Level 1 Calculated Percent Similarity
The SeqAPASS algorithms submit the query to NCBFs standalone BLASTp (using default settings,
including BLOSUM-62 matrix), which aligns the query protein with all proteins available in the NCBI
protein database and provides a variety of metrics associated with each pairwise alignment between the
query and hit sequences. SeqAPASS selectively captures output from BLASTp, including one sequence
per species with the highest bit score.

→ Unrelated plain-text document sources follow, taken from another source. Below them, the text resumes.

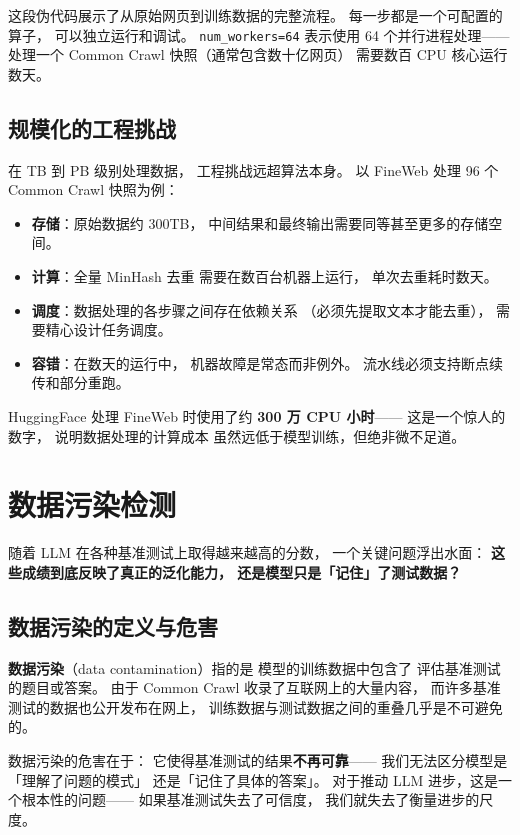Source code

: 这段伪代码展示了从原始网页到训练数据的完整流程。
每一步都是一个可配置的算子，
可以独立运行和调试。
\texttt{num\_workers=64} 表示使用 64 个并行进程处理——
处理一个 Common Crawl 快照（通常包含数十亿网页）
需要数百 CPU 核心运行数天。

\subsection{规模化的工程挑战}

在 TB 到 PB 级别处理数据，
工程挑战远超算法本身。
以 FineWeb 处理 96 个 Common Crawl 快照为例：

\begin{itemize}[noitemsep]
  \item \textbf{存储}：原始数据约 300TB，
        中间结果和最终输出需要同等甚至更多的存储空间。
  \item \textbf{计算}：全量 MinHash 去重
        需要在数百台机器上运行，
        单次去重耗时数天。
  \item \textbf{调度}：数据处理的各步骤之间存在依赖关系
        （必须先提取文本才能去重），
        需要精心设计任务调度。
  \item \textbf{容错}：在数天的运行中，
        机器故障是常态而非例外。
        流水线必须支持断点续传和部分重跑。
\end{itemize}

HuggingFace 处理 FineWeb 时使用了约 \textbf{300 万 CPU 小时}——
这是一个惊人的数字，
说明数据处理的计算成本
虽然远低于模型训练，但绝非微不足道。

\section{数据污染检测}

随着 LLM 在各种基准测试上取得越来越高的分数，
一个关键问题浮出水面：
\textbf{这些成绩到底反映了真正的泛化能力，
还是模型只是「记住」了测试数据？}

\subsection{数据污染的定义与危害}

\textbf{数据污染}（data contamination）指的是
模型的训练数据中包含了
评估基准测试的题目或答案。
由于 Common Crawl 收录了互联网上的大量内容，
而许多基准测试的数据也公开发布在网上，
训练数据与测试数据之间的重叠几乎是不可避免的。

数据污染的危害在于：
它使得基准测试的结果\textbf{不再可靠}——
我们无法区分模型是「理解了问题的模式」
还是「记住了具体的答案」。
对于推动 LLM 进步，这是一个根本性的问题——
如果基准测试失去了可信度，
我们就失去了衡量进步的尺度。

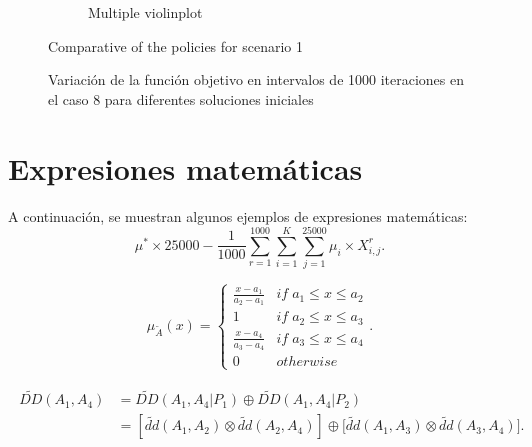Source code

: \begin{figure}[!htb]
\begin{subfigure}[b]{0.5\textwidth}
        \caption{Multiple violinplot}
        \label{fig:Bernoulli1_boxplot}
    \end{subfigure}
    \caption{Comparative of the policies for scenario 1}
    \label{fig:Bernoulli1}
\end{figure}

\begin{figure}[!ht]
	\centering
	
	\caption{Variación de la función objetivo en intervalos de 1000 iteraciones en el caso 8 para diferentes soluciones iniciales}
	\label{fig:variacion_fitness}
\end{figure}

\section{Expresiones matemáticas}
A continuación, se muestran algunos ejemplos de expresiones matemáticas:
\begin{equation}
\mu^*\times 25000-\frac{1}{1000}\sum_{r=1}^{1000}\sum_{i=1}^{K}\sum_{j=1}^{25000}\mu_i\times X_{i,j}^r.
\end{equation}

\begin{equation}
\mu_{\widetilde{A}}(x)=\left\{ \begin{array}{cc}
\frac{x-a_{1}}{a_{2}-a_{1}} & if\; a_{1}\leq x\leq a_{2}\\
1 & if\; a_{2}\leq x\leq a_{3}\\
\frac{x-a_{4}}{a_{3}-a_{4}} & if\; a_{3}\leq x\leq a_{4}\\
0 & otherwise
\end{array}\right. .
\end{equation}

\begin{align}
\begin{split}
\widetilde{DD}(A_{1},A_{4}) & =\widetilde{DD}(A_{1},A_{4}|P_{1})\oplus \widetilde{DD}(A_{1},A_{4}|P_{2}) \\
& =[\widetilde{dd}(A_{1},A_{2})\otimes \widetilde{dd}(A_{2},A_{4})]\oplus \lbrack \widetilde{dd}(A_{1},A_{3})\otimes \widetilde{dd}(A_{3},A_{4})].
\end{split}
\end{align}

Detailed descriptions of metrics derived from BLASTp (e.g.,
BLASTp Bitscore, E-Value, Positives, Identity, Hit length) can be found in:
The NCBI Handbook: (http://www.ncbi.nlm.nih.gov/books/NBK21106/);
BLAST® Help: (http://www.ncbi.nlm.nih.gov/books/NBK62051/) and the
NCBI Glossary Field Guide: (http://www.ncbi.nlm.nih.gov/Class/FieldGuide/glossary.html)

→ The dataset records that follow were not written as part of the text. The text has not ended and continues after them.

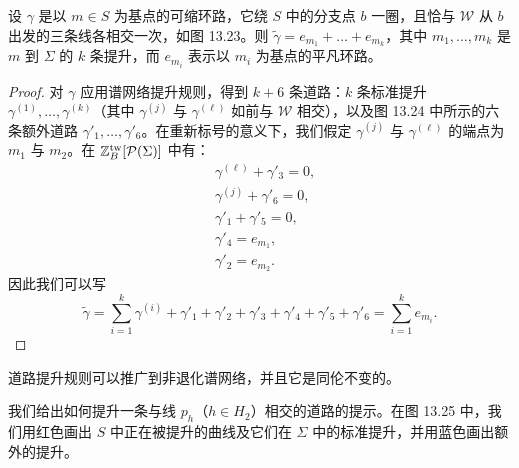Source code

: \begin{lemma}[13.31]
设 $\gamma$ 是以 $m\in S$ 为基点的可缩环路，它绕 $S$ 中的分支点 $b$ 一圈，且恰与 $\mathcal{W}$ 从 $b$ 出发的三条线各相交一次，如图 13.23。则 $\tilde\gamma=e_{m_1}+\dots+e_{m_k}$，其中 $m_1,\dots,m_k$ 是 $m$ 到 $\Sigma$ 的 $k$ 条提升，而 $e_{m_i}$ 表示以 $m_i$ 为基点的平凡环路。
\end{lemma}


\begin{proof}
对 $\gamma$ 应用谱网络提升规则，得到 $k+6$ 条道路：$k$ 条标准提升 $\gamma^{(1)},\dots,\gamma^{(k)}$（其中 $\gamma^{(j)}$ 与 $\gamma^{(\ell)}$ 如前与 $\mathcal{W}$ 相交），以及图 13.24 中所示的六条额外道路 $\gamma'_1,\dots,\gamma'_6$。在重新标号的意义下，我们假定 $\gamma^{(j)}$ 与 $\gamma^{(\ell)}$ 的端点为 $m_1$ 与 $m_2$。在 $\mathbb{Z}^{\mathrm{tw}}_B[\mathcal{P}(\Sigma)]$ 中有：
\[
\begin{aligned}
&\gamma^{(\ell)}+\gamma'_3=0,\\
&\gamma^{(j)}+\gamma'_6=0,\\
&\gamma'_1+\gamma'_5=0,\\
&\gamma'_4=e_{m_1},\\
&\gamma'_2=e_{m_2}.
\end{aligned}
\]
因此我们可以写
\[
\tilde\gamma=\sum_{i=1}^{k}\gamma^{(i)}+\gamma'_1+\gamma'_2+\gamma'_3+\gamma'_4+\gamma'_5+\gamma'_6=\sum_{i=1}^{k}e_{m_i}.
\]
\end{proof}


\begin{exercise}
道路提升规则可以推广到非退化谱网络，并且它是同伦不变的。
\end{exercise}

我们给出如何提升一条与线 $p_h$（$h\in H_2$）相交的道路的提示。在图 13.25 中，我们用红色画出 $S$ 中正在被提升的曲线及它们在 $\Sigma$ 中的标准提升，并用蓝色画出额外的提升。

The top row of the Level 1 data corresponds to the queried protein selected by the user. For each sequence
queried, the Level 1, top row query sequence is used to determine the maximum bitscore for the analysis,
which is derived from aligning the query sequence to itself using BLASTp. To calculate percent
similarity, the bitscore for each hit sequence is normalized to the maximum bit score and then multiplied
by 100.
Note: SeqAPASS v2.0 and newer parse the BLASTp query and hit accessions to identify all the
species/accessions from the identical proteins. Therefore, if a hit sequence represents multiple species, all
species with the identical sequence will be found in the data table for Level 1 and Level 2. To determine
which sequence/species was identified from BLASTp as a hit and which sequence/species was parsed
from the identical sequence, view the "Full Report" for Level 1 or Level 2, column "Identical Protein,"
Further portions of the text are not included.